*** Block opens ***
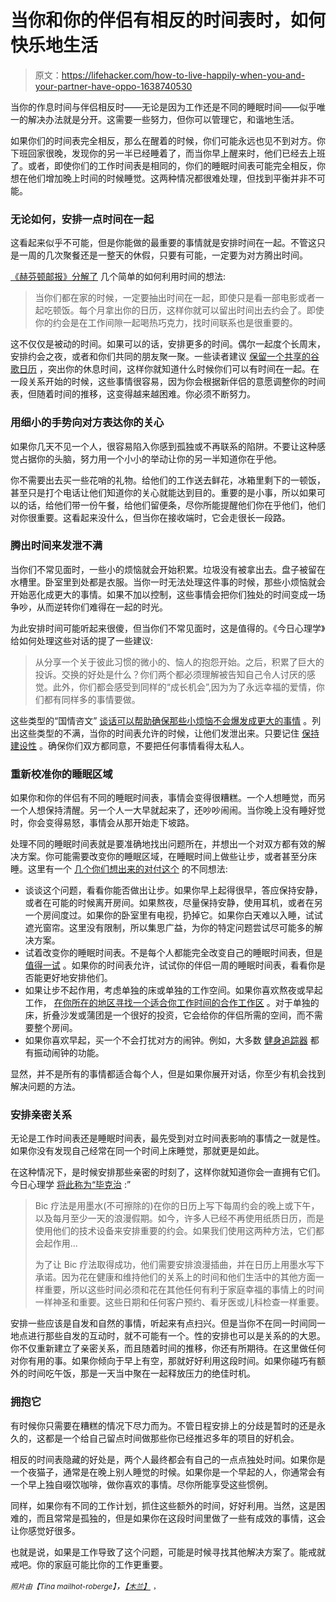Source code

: # 当你和你的伴侣有相反的时间表时，如何快乐地生活

> 原文：<https://lifehacker.com/how-to-live-happily-when-you-and-your-partner-have-oppo-1638740530>

当你的作息时间与伴侣相反时——无论是因为工作还是不同的睡眠时间——似乎唯一的解决办法就是分开。这需要一些努力，但你可以管理它，和谐地生活。



如果你们的时间表完全相反，那么在醒着的时候，你们可能永远也见不到对方。你下班回家很晚，发现你的另一半已经睡着了，而当你早上醒来时，他们已经去上班了。或者，即使你们的工作时间表是相同的，你们的睡眠时间表可能完全相反，你想在他们增加晚上时间的时候睡觉。这两种情况都很难处理，但找到平衡并非不可能。

### 无论如何，安排一点时间在一起

这看起来似乎不可能，但是你能做的最重要的事情就是安排时间在一起。不管这只是一周的几次聚餐还是一整天的休假，只要有可能，一定要为对方腾出时间。

[《赫芬顿邮报》分解了](http://www.huffingtonpost.com/knowmore-tv/how-to-make-a-relationship-work_b_5341040.html) 几个简单的如何利用时间的想法:

> 当你们都在家的时候，一定要抽出时间在一起，即使只是看一部电影或者一起吃顿饭。每个月拿出你的日历，这样你就可以留出时间出去约会了。即使你的约会是在工作间隙一起喝热巧克力，找时间联系也是很重要的。

这不仅仅是被动的时间。如果可以的话，安排更多的时间。偶尔一起度个长周末，安排约会之夜，或者和你们共同的朋友聚一聚。一些读者建议 [保留一个共享的谷歌日历](https://twitter.com/kingthor/status/514855601696821248) ，突出你的休息时间，这样你就知道什么时候你们可以有时间在一起。在一段关系开始的时候，这些事情很容易，因为你会根据新伴侣的意愿调整你的时间表，但随着时间的推移，这变得越来越困难。你必须不断努力。

### **用细小的手势向对方表达你的关心**

如果你几天不见一个人，很容易陷入你感到孤独或不再联系的陷阱。不要让这种感觉占据你的头脑，努力用一个小小的举动让你的另一半知道你在乎他。

你不需要出去买一些花哨的礼物。给他们的工作送去鲜花，冰箱里剩下的一顿饭，甚至只是打个电话让他们知道你的关心就能达到目的。重要的是小事，所以如果可以的话，给他们带一份午餐，给他们留便条，尽你所能提醒他们你在乎他们，他们对你很重要。这看起来没什么，但当你在接收端时，它会走很长一段路。

### 腾出时间来发泄不满

当你们不常见面时，一些小的烦恼就会开始积累。垃圾没有被拿出去。盘子被留在水槽里。卧室里到处都是衣服。当你一时无法处理这件事的时候，那些小烦恼就会开始恶化成更大的事情。如果不加以控制，这些事情会把你们独处的时间变成一场争吵，从而逆转你们难得在一起的时光。

为此安排时间可能听起来很傻，但当你们不常见面时，这是值得的。《今日心理学》给如何处理这些对话的提了一些建议:

> 从分享一个关于彼此习惯的微小的、恼人的抱怨开始。之后，积累了巨大的投诉。交换的好处是什么？你们两个都必须理解被告知自己令人讨厌的感觉。此外，你们都会感受到同样的“成长机会”,因为为了永远幸福的爱情，你们都有同样多的事情要做。

这些类型的“国情咨文” [谈话可以帮助确保那些小烦恼不会爆发成更大的事情](https://lifehacker.com/how-to-turn-an-argument-into-a-productive-discussion-1171337265) 。列出这些类型的不满，当你的时间表允许的时候，让他们发泄出来。只要记住 [保持建设性](http://lifehacker.com/how-to-give-criticism-without-sounding-like-a-jerk-5915687) 。确保你们双方都同意，不要把任何事情看得太私人。

### 重新校准你的睡眠区域

如果你和你的伴侣有不同的睡眠时间表，事情会变得很糟糕。一个人想睡觉，而另一个人想保持清醒。另一个人一大早就起来了，还吵吵闹闹。当你晚上没有睡好觉时，你会变得易怒，事情会从那开始走下坡路。

处理不同的睡眠时间表就是要准确地找出问题所在，并想出一个对双方都有效的解决方案。你可能需要改变你的睡眠区域，在睡眠时间上做些让步，或者甚至分床睡。这里有一个 [几个你们想出来的对付这个](http://lifehacker.com/how-do-you-deal-with-different-sleep-schedules-than-you-1632446710) 的不同想法:

*   谈谈这个问题，看看你能否做出让步。如果你早上起得很早，答应保持安静，或者在可能的时候离开房间。如果熬夜，尽量保持安静，使用耳机，或者在另一个房间度过。如果你的卧室里有电视，扔掉它。如果你白天难以入睡，试试遮光窗帘。这里没有限制，所以集思广益，为你的特定问题尝试尽可能多的解决方案。
*   试着改变你的睡眠时间表。不是每个人都能完全改变自己的睡眠时间表，但是 [值得一试](http://lifehacker.com/how-to-get-better-sleep-and-need-less-every-night-5971884) 。如果你的时间表允许，试试你的伴侣一周的睡眠时间表，看看你是否能更好地安排他们。
*   如果让步不起作用，考虑单独的床或单独的工作空间。如果你喜欢熬夜或早起工作， [在你所在的地区寻找一个适合你工作时间的合作工作区](http://lifehacker.com/the-coworking-directory-wiki-helps-find-a-coworking-cen-5813667) 。对于单独的床，折叠沙发或蒲团是一个很好的投资，它会给你的伴侣所需的空间，而不需要整个房间。
*   如果你喜欢早起，买一个不会打扰对方的闹钟。例如，大多数 [健身追踪器](http://lifehacker.com/five-best-fitness-tracking-appliances-5907870) 都有振动闹钟的功能。

显然，并不是所有的事情都适合每个人，但是如果你展开对话，你至少有机会找到解决问题的方法。

### 安排亲密关系

无论是工作时间表还是睡眠时间表，最先受到对立时间表影响的事情之一就是性。如果你没有发现自己经常在同一个时间上床睡觉，那就更是如此。

在这种情况下，是时候安排那些亲密的时刻了，这样你就知道你会一直拥有它们。今日心理学 [将此称为“毕克治](http://www.psychologytoday.com/blog/stronger-the-broken-places/201401/not-enough-time-intimacy) :”

> Bic 疗法是用墨水(不可擦除的)在你的日历上写下每周约会的晚上或下午，以及每月至少一天的浪漫假期。如今，许多人已经不再使用纸质日历，而是使用他们的技术设备来安排重要的约会。如果我们使用这两种方法，它们都会起作用...
> 
> 为了让 Bic 疗法取得成功，他们需要安排浪漫插曲，并在日历上用墨水写下承诺。因为花在健康和维持他们的关系上的时间和他们生活中的其他方面一样重要，所以这些时间必须和花在其他任何有利于家庭幸福的事情上的时间一样神圣和重要。这些日期和任何客户预约、看牙医或儿科检查一样重要。

安排一些应该是自发和自然的事情，听起来有点扫兴。但是当你不在同一时间同一地点进行那些自发的互动时，就不可能有一个。性的安排也可以是关系的的大恩。你不仅重新建立了亲密关系，而且随着时间的推移，你还有所期待。在这里做任何对你有用的事。如果你倾向于早上有空，那就好好利用这段时间。如果你碰巧有额外的时间吃午饭，那是一天当中聚在一起释放压力的绝佳时机。

### **拥抱它**

有时候你只需要在糟糕的情况下尽力而为。不管日程安排上的分歧是暂时的还是永久的，这都是一个给自己留点时间做那些你已经推迟多年的项目的好机会。

相反的时间表隐藏的好处是，两个人最终都会有自己的一点点独处时间。如果你是一个夜猫子，通常是在晚上别人睡觉的时候。如果你是一个早起的人，你通常会有一个早上独自啜饮咖啡，做你喜欢的事情。尽你所能享受这些惯例。

同样，如果你有不同的工作计划，抓住这些额外的时间，好好利用。当然，这是困难的，而且常常是孤独的，但是如果你在这段时间里做了一些有成效的事情，这会让你感觉好很多。

也就是说，如果是工作导致了这个问题，可能是时候寻找其他解决方案了。能戒就戒吧。你的家庭可能比你的工作更重要。

<small>*照片由*</small><small>*【Tina mailhot-roberge】*</small>*，[<small>*【木兰】*</small>](https://secure.flickr.com/photos/mulan5/) <small>*，*</small>*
*** Block closes ***
**DESCRIPTION OF THE TASK**
Among the lines above, find those with the word "sleep" and list them.

**RESPONSE TO THIS TASK**
处理不同的睡眠时间表就是要准确地找出问题所在，并想出一个对双方都有效的解决方案。你可能需要改变你的睡眠区域，在睡眠时间上做些让步，或者甚至分床睡。这里有一个 [几个你们想出来的对付这个](http://lifehacker.com/how-do-you-deal-with-different-sleep-schedules-than-you-1632446710) 的不同想法:
*   试着改变你的睡眠时间表。不是每个人都能完全改变自己的睡眠时间表，但是 [值得一试](http://lifehacker.com/how-to-get-better-sleep-and-need-less-every-night-5971884) 。如果你的时间表允许，试试你的伴侣一周的睡眠时间表，看看你是否能更好地安排他们。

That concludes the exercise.